Cleaner switching: the scope shots over Drain /Source of the MOSFET have not changed much. A sign for a good adjustment of the circuit to the supply Voltage seems to be a 50% ON-time of the MOSFET (with my ring magnet spinner and two 280 Ohm coils in parallel). With a too high supply Voltage the ON-time becomes up to 70% and the motor just consumes more but does not turn faster. The ON-time of the MOSFET is tricky, it can also become longer with a too low supply Voltage. I do not yet fully understand this.

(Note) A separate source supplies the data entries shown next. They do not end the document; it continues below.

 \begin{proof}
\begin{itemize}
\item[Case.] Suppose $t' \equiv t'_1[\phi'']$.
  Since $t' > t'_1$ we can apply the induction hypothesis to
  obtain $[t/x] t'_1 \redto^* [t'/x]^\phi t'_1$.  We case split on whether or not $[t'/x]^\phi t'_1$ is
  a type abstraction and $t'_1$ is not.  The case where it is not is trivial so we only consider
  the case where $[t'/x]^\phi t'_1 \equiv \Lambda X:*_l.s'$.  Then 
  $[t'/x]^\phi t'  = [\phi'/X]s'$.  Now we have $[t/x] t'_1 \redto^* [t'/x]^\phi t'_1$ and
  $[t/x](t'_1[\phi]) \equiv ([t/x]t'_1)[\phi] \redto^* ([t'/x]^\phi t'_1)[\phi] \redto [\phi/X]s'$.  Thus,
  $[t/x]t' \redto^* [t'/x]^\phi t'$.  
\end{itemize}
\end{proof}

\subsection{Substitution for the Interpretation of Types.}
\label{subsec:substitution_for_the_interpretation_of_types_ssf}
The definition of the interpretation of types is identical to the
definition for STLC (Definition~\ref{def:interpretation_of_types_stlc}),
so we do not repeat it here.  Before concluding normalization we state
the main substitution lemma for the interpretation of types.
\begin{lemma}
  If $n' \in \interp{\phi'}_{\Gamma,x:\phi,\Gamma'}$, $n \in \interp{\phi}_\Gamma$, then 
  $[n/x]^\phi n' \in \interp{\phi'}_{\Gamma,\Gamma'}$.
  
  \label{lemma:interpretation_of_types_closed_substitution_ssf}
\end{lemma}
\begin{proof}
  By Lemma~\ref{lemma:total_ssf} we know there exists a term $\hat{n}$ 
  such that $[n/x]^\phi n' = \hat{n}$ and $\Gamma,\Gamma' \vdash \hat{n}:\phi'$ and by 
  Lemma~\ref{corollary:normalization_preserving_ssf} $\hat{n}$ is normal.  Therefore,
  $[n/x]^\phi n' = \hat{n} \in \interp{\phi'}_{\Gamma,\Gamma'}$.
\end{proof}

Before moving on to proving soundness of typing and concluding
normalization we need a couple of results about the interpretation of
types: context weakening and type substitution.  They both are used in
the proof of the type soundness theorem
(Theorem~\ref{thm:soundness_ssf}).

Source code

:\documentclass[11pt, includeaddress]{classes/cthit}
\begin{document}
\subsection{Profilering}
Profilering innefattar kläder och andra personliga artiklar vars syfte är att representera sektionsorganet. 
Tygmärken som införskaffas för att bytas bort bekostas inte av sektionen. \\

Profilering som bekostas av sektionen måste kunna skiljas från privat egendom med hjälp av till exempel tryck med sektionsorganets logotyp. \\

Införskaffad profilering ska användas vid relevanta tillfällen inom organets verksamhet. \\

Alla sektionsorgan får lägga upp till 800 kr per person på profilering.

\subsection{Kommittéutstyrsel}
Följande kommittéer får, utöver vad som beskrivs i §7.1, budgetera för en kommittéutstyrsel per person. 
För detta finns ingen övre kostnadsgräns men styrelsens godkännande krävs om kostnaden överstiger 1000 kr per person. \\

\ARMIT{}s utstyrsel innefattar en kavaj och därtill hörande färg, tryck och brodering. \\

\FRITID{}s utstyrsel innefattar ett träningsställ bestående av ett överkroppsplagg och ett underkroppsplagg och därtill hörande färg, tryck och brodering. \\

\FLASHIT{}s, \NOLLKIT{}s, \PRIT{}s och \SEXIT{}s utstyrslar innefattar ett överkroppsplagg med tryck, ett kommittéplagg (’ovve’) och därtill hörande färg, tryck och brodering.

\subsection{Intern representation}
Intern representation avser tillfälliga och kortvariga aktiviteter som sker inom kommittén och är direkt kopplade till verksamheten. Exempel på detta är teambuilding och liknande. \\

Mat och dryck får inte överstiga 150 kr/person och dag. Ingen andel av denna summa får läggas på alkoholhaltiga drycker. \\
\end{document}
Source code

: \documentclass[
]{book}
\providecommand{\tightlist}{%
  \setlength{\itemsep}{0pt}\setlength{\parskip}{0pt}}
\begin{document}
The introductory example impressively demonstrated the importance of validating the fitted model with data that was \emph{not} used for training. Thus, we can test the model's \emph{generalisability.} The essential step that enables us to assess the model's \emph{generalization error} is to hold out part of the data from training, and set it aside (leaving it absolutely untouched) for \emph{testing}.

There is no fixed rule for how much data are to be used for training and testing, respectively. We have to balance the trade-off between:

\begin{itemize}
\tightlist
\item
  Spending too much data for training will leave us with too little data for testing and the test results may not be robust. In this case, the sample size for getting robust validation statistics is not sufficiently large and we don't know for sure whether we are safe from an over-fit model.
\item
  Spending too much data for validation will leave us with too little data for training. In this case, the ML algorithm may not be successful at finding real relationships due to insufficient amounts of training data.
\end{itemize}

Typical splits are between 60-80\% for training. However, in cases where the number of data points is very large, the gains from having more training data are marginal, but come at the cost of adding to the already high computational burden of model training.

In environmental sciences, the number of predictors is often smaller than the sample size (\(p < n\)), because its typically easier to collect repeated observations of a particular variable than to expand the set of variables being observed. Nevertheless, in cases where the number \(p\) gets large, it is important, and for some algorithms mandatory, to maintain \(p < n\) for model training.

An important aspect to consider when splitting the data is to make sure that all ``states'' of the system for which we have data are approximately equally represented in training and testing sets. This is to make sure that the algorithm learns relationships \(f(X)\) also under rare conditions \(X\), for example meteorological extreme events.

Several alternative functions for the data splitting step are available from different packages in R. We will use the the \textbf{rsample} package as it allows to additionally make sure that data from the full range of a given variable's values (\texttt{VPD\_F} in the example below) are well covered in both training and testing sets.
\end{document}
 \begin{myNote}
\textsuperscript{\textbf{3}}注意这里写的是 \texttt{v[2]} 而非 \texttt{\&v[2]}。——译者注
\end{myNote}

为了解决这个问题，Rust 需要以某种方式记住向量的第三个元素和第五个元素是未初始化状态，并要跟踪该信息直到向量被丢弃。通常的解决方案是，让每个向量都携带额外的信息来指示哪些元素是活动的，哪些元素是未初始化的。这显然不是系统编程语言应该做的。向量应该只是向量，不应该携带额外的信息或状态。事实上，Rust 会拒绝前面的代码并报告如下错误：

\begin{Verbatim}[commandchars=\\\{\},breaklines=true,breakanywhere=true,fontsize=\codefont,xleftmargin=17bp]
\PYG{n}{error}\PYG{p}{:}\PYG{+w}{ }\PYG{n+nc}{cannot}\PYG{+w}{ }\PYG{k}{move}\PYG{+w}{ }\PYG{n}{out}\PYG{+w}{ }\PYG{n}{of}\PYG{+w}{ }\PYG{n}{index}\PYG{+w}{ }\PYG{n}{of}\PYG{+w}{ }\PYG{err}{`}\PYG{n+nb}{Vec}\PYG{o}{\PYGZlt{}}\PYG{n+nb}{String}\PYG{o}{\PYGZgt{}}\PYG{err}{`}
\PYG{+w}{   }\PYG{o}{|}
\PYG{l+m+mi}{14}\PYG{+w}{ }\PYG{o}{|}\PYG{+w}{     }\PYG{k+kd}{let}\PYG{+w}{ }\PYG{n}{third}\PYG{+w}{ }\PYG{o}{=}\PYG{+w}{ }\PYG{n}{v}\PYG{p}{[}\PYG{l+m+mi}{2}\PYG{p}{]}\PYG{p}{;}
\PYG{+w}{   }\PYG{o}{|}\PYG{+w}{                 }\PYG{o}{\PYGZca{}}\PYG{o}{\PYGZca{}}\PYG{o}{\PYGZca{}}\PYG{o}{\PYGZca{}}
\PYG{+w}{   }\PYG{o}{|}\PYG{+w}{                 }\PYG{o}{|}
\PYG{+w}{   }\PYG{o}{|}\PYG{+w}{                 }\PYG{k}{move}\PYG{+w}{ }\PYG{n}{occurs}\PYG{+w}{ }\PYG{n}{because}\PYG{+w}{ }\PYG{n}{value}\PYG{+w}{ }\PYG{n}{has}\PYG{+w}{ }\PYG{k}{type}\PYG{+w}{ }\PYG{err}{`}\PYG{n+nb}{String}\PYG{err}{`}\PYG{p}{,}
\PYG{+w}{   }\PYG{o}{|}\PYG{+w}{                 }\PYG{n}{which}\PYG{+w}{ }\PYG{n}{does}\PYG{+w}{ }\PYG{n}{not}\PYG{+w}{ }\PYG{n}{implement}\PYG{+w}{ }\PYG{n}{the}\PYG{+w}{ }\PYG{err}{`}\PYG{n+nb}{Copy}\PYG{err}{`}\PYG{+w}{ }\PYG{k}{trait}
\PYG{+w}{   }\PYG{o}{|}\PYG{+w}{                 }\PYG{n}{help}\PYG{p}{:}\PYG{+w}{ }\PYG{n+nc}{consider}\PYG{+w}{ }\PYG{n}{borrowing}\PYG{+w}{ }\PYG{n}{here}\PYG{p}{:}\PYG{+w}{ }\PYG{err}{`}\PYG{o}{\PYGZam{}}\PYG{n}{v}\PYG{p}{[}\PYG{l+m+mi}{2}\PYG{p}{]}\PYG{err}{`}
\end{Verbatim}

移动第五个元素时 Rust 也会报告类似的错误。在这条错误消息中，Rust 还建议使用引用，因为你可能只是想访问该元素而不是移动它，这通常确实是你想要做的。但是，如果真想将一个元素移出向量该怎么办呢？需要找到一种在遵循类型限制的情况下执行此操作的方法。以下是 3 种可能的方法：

It is pretty evident that the circuit has to be adjusted to the supply Voltage, I see that clearly.

Greetings, Conrad

[SeaMonkey]

I agree with what Gyula has said regarding
your innovative modifications to the circuit.

The circuit has a complication in that the
gate drive to the MOSFET is less than ideal
from the standpoint of controlling switching.
Ideally, the MOSFET should be driven with a
totem-pole type of circuit which has the
ability to both "pull up" and "pull down."

This will assure that the Gate input is
sufficient for a good turn on and also that
the pull-down characteristic will rapidly
discharge the gate capacitance to result
in a speedy turn off.

In case you'd like to try further innovation,
CMOS gates make pretty good MOSFET drivers
since they are totem pole output.

CMOS works over a pretty wide voltage
range from about 3 Volts up to about 15 Volts.

[Magluvin]

Here is a pic of one of the 24 coils, single wire. 3300 turns till just about full. 649 ohms.  24 coils=   79200 total turns  15.5kohm all in series.

Will make 24 more wound bifi after.


Mags